In order to verify these effects of cyclamen extract in otitis media patients, it has been used in 33 patients with acute secretory otitis and 10 patients with chronic secretory otitis (32 were children aged 5-18 years and 11 were adults aged 20-77 years); in 28 cases, the main cause of the secretory otitis was the presence of an acute viral respiratory infection and in 17 it was rhinosinusitis. In the patients with acute secretory otitis, Nasodren® was administered once a day for 3 days; in the patients with chronic secretory otitis, it was administered for 5 days, starting on the second day after myringotomy. In addition, there was a control group with 30 patients (20 cases of acute otitis and 10 cases of chronic otitis).

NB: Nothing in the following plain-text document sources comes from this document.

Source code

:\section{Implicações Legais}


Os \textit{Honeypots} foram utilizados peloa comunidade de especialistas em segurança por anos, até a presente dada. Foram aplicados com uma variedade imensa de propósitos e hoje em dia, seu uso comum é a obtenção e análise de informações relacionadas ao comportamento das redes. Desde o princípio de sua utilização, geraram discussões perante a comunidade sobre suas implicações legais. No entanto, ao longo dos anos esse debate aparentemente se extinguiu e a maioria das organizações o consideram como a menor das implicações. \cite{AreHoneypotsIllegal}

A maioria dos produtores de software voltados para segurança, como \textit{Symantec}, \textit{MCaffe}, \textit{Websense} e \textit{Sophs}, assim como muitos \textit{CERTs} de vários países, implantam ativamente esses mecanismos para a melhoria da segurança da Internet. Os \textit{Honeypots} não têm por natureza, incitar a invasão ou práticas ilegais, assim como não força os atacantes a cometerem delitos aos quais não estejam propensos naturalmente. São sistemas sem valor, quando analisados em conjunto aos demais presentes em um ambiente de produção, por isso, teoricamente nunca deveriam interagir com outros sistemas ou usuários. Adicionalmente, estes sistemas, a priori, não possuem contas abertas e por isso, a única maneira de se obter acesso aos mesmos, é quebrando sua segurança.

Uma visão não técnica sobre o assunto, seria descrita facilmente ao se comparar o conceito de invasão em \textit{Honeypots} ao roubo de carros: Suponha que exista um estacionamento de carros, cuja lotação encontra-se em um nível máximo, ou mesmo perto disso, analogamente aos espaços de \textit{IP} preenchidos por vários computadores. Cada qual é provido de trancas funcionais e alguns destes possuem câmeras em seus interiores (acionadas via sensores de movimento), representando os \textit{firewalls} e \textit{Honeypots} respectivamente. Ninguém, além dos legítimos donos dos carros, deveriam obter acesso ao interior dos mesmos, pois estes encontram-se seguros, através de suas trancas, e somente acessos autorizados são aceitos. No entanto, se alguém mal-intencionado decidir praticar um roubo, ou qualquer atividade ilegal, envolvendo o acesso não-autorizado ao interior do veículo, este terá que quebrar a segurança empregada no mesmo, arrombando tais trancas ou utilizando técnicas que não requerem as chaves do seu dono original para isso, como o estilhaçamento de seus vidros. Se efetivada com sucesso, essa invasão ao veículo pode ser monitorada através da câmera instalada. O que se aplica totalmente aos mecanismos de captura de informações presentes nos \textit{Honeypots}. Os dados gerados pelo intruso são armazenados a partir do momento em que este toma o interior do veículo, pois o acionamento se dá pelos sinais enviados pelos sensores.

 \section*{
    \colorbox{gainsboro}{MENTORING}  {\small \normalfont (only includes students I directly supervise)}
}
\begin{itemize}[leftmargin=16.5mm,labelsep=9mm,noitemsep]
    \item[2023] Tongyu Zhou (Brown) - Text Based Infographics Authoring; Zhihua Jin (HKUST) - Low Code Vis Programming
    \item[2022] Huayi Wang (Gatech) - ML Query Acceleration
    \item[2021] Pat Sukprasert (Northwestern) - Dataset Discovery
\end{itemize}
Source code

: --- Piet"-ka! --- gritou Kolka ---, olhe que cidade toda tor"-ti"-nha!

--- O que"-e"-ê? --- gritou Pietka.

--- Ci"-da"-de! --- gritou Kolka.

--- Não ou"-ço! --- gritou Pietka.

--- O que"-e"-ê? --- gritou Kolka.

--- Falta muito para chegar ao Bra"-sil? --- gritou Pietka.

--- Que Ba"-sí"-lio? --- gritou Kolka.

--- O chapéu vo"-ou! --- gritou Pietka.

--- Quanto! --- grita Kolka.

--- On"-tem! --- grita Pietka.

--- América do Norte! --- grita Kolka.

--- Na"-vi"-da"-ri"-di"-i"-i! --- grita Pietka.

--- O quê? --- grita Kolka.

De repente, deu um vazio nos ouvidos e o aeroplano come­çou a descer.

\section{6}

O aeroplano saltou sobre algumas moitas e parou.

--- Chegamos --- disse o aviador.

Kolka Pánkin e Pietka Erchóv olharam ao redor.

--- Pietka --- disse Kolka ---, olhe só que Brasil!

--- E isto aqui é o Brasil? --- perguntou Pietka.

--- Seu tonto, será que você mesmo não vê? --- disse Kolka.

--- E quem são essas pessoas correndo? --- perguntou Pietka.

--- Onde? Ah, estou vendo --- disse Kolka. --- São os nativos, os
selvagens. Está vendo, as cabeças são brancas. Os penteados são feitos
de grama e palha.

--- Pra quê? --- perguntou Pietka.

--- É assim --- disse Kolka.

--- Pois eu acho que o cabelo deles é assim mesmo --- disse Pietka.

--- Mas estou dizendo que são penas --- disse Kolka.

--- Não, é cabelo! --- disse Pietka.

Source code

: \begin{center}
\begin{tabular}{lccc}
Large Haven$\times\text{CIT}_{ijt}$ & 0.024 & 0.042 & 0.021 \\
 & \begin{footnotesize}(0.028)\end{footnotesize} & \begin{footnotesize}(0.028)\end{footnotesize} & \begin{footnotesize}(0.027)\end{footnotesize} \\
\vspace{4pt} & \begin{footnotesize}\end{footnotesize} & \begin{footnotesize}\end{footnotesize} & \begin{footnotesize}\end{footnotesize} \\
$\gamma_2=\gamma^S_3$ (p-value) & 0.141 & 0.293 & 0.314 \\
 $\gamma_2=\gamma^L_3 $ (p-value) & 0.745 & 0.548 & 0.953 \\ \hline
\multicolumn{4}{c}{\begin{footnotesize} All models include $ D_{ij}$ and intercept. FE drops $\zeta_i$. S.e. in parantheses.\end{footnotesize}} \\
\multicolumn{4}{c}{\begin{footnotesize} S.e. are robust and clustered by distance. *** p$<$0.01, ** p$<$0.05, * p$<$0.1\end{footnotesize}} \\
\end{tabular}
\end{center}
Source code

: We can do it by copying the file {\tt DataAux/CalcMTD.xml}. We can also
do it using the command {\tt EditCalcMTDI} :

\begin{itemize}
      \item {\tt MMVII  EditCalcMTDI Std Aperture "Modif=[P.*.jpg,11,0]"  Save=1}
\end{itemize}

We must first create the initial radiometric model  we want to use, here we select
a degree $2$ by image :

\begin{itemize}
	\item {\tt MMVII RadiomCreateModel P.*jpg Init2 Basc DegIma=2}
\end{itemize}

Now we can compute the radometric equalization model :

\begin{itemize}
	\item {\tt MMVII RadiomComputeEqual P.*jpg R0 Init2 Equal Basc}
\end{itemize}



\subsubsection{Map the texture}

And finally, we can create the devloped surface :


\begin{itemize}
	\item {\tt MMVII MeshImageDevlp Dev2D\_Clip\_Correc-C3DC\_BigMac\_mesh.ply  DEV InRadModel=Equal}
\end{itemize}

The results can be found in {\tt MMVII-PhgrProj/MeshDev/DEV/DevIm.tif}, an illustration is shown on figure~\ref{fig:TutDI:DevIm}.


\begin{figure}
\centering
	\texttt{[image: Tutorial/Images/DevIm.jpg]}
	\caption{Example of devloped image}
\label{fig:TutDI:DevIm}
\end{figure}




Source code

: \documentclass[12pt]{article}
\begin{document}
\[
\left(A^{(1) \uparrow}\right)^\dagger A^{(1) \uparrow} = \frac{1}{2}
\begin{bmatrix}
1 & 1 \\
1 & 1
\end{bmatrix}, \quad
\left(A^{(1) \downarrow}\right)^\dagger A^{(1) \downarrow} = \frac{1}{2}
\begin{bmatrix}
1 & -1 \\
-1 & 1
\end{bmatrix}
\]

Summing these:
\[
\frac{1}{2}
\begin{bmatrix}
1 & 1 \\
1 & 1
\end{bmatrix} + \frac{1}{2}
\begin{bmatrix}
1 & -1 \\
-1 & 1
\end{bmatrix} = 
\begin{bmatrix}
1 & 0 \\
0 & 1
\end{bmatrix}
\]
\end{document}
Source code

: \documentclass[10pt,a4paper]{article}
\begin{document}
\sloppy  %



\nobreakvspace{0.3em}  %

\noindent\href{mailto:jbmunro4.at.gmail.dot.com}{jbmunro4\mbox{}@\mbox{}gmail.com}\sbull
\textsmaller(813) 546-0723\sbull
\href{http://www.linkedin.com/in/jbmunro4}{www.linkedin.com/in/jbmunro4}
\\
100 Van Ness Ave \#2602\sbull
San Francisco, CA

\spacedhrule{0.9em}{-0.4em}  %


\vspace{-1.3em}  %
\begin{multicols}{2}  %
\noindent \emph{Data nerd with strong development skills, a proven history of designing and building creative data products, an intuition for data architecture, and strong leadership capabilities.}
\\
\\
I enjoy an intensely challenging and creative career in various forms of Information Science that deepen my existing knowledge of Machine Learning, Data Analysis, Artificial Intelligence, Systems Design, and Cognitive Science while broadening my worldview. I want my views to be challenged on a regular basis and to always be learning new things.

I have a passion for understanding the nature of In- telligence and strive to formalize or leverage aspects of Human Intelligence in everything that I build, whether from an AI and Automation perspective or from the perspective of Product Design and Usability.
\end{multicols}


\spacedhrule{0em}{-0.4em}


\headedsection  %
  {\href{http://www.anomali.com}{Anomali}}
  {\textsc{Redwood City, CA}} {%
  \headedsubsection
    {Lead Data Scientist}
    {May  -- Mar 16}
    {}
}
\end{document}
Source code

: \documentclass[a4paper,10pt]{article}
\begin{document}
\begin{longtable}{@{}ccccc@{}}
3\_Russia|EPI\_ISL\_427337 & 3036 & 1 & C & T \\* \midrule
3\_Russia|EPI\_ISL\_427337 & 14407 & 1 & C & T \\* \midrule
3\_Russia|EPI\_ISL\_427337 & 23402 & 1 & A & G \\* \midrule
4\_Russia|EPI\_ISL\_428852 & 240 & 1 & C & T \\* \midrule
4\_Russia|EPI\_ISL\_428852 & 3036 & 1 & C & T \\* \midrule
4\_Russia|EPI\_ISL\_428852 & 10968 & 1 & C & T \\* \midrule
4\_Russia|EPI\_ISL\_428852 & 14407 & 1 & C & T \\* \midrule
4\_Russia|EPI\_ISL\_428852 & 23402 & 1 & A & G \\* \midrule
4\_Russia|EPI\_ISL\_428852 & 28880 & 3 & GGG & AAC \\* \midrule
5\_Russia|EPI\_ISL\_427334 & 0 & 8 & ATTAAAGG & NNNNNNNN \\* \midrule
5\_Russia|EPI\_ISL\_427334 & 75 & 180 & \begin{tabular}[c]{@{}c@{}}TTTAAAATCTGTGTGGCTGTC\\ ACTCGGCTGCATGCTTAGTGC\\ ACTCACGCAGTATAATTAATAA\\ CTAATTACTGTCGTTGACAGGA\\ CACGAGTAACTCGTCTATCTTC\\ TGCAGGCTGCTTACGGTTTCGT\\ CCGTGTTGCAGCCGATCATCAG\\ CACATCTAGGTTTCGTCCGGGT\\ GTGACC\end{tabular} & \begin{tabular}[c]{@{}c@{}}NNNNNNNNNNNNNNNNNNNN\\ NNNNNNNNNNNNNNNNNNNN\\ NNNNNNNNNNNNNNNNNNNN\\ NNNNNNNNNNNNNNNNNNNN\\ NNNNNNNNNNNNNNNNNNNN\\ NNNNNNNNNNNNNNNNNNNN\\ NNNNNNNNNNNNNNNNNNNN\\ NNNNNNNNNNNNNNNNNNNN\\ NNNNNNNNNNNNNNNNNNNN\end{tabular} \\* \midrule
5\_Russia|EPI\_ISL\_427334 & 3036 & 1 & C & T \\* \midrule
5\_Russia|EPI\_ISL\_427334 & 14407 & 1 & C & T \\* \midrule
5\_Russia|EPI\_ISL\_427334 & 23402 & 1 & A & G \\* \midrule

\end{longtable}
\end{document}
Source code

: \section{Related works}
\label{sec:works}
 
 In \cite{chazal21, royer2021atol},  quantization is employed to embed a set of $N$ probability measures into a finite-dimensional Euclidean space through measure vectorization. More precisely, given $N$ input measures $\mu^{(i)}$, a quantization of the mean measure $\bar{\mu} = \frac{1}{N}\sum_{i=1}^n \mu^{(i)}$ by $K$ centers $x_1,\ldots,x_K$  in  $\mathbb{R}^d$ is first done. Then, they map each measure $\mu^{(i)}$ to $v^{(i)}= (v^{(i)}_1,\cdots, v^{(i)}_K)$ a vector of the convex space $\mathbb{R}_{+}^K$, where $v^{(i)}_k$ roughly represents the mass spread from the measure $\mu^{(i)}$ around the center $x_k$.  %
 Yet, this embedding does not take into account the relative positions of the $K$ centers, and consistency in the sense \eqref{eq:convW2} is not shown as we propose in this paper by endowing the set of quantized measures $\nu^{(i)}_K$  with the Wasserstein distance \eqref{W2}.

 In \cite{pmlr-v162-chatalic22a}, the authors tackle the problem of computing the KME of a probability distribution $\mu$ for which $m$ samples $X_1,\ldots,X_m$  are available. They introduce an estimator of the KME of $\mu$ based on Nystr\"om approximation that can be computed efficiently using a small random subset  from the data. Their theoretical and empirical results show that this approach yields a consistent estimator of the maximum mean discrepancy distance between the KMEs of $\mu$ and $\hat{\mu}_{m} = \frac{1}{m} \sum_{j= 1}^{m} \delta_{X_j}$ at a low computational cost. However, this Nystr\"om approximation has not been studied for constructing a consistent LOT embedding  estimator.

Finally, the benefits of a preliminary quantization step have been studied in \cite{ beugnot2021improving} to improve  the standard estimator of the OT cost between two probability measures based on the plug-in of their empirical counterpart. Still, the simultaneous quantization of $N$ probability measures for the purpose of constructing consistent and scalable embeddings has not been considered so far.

In the patients with acute secretory otitis, it has been observed that administration of this plant-based preparation improves the patients’ hearing ability and tympanic membrane motility. These benefits are seen clearly and consistently after the fourth or fifth day; in addition, a normal tympanogram is also obtained by this time (confirming evacuation of the exudates from the tympanic membrane). It was not necessary to perform a myringotomy in any of the cases.
The patients with chronic otitis experienced a marked reduction and faster evacuation of the mucus in the tympanic cavity after treatment with Nasodren®.
The detailed analysis of the course followed by the symptoms in all the patients included in this study shows, among other things, that both during the first days of treatment (day 4-5) and later on (days 6-7 and 8-10), the recovery from otitis symptoms is appreciably better in the group treated with Nasodren® than in the control group.
It is also confirmed that the time during which the patients receive treatment is significantly less in the group receiving the cyclamen extract (5-6 days on average) compared with the control group (8-9 days on average).
In her conclusions, Dr. Petrova highlighted that “the administration of Nasodren® for the treatment of acute and chronic otitis enables the treatment time to be shortened and also avoids having to perform myringotomies in patients with acute otitis media.” In her opinion, “Nasodren® is an effective medicine and should be indicated for the treatment of secretory otitis for its marked secretolytic effect and its positive impact on the function of the auditory canal.”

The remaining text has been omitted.